## What is needed
Filter the entries, keeping every line with the string "figure".

## Task inputs
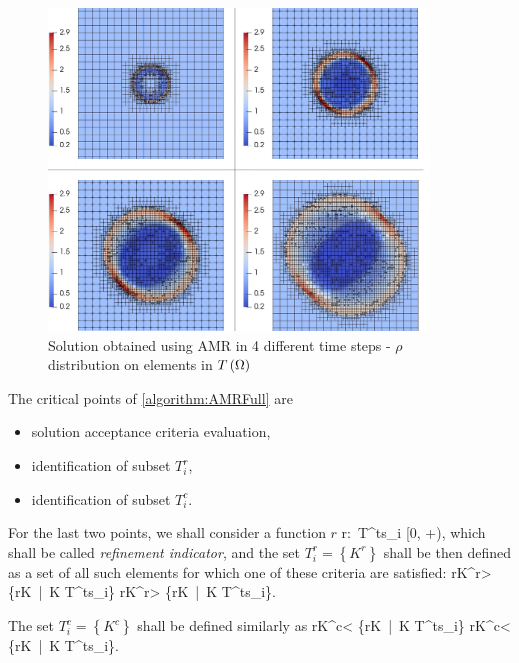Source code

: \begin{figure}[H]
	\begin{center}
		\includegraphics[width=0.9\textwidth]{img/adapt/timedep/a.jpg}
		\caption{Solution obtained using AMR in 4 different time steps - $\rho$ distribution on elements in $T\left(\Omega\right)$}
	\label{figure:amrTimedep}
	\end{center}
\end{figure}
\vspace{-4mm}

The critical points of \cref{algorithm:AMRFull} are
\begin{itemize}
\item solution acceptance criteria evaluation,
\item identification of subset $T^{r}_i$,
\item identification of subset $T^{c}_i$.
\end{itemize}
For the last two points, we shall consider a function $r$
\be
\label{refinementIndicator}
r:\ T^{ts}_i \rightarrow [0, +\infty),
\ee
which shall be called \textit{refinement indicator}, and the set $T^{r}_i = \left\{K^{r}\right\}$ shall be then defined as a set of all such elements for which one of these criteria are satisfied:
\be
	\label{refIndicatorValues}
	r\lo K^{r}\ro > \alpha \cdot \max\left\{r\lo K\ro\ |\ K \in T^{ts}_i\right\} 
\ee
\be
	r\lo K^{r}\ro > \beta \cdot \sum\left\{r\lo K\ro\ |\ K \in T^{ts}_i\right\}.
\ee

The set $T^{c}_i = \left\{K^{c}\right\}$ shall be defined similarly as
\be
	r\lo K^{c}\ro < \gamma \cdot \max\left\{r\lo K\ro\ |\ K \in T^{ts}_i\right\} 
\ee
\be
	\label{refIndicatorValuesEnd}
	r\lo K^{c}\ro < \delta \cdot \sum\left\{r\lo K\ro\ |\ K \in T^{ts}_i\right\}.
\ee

## Worked solution
: \begin{figure}[H]
	\label{figure:amrTimedep}
\end{figure}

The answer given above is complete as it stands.